**WHAT IS EXPECTED**
Copy every line from the data below in which the string "XmlRequestsClass" can be found.

**RECORDS TO USE**
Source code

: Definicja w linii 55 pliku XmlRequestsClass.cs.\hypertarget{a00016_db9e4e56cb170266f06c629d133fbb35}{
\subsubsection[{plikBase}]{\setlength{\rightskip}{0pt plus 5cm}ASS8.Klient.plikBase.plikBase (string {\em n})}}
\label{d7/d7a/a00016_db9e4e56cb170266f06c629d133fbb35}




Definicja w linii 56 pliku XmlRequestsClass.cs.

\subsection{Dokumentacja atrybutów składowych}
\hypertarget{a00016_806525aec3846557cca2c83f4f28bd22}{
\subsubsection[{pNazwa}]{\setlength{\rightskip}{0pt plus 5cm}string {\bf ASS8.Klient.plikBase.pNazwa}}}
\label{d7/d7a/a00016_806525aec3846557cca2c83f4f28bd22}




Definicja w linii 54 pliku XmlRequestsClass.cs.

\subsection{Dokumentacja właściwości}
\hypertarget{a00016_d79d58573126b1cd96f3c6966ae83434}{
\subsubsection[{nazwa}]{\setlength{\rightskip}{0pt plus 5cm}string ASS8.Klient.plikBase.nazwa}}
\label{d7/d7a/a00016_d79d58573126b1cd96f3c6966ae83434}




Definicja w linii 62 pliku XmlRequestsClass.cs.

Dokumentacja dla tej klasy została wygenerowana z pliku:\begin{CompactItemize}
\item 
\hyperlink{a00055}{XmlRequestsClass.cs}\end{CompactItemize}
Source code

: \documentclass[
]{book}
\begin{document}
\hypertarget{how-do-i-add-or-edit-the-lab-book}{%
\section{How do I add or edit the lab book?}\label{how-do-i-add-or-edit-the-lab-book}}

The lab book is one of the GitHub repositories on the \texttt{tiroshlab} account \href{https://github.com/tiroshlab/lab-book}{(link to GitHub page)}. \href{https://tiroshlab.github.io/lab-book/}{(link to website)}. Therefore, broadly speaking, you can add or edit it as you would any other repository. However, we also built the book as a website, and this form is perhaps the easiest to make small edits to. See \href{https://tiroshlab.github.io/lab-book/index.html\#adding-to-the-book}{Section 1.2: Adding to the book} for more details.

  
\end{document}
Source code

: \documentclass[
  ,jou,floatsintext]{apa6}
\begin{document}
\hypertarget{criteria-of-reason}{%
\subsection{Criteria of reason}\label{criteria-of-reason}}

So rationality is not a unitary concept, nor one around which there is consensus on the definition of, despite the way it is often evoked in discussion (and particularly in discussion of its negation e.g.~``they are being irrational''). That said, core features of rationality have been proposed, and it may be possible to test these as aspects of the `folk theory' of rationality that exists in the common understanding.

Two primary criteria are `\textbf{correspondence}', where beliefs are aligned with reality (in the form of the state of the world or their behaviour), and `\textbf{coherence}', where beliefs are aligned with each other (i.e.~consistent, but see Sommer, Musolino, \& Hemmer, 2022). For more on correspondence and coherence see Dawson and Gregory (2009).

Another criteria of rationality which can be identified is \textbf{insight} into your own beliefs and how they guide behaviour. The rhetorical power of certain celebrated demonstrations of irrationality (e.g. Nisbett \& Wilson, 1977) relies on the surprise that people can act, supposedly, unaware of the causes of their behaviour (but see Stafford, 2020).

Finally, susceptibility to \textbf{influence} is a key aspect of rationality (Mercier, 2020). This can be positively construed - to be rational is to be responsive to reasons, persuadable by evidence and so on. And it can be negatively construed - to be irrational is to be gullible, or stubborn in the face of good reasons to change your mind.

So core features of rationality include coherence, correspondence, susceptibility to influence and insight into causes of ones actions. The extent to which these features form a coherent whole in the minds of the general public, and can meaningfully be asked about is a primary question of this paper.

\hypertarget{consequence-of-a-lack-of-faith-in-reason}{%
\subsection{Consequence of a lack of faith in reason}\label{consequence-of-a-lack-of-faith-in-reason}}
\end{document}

**RESULT FOR THIS EXERCISE**
: Definicja w linii 55 pliku XmlRequestsClass.cs.\hypertarget{a00016_db9e4e56cb170266f06c629d133fbb35}{
Definicja w linii 56 pliku XmlRequestsClass.cs.
Definicja w linii 54 pliku XmlRequestsClass.cs.
Definicja w linii 62 pliku XmlRequestsClass.cs.
\hyperlink{a00055}{XmlRequestsClass.cs}\end{CompactItemize}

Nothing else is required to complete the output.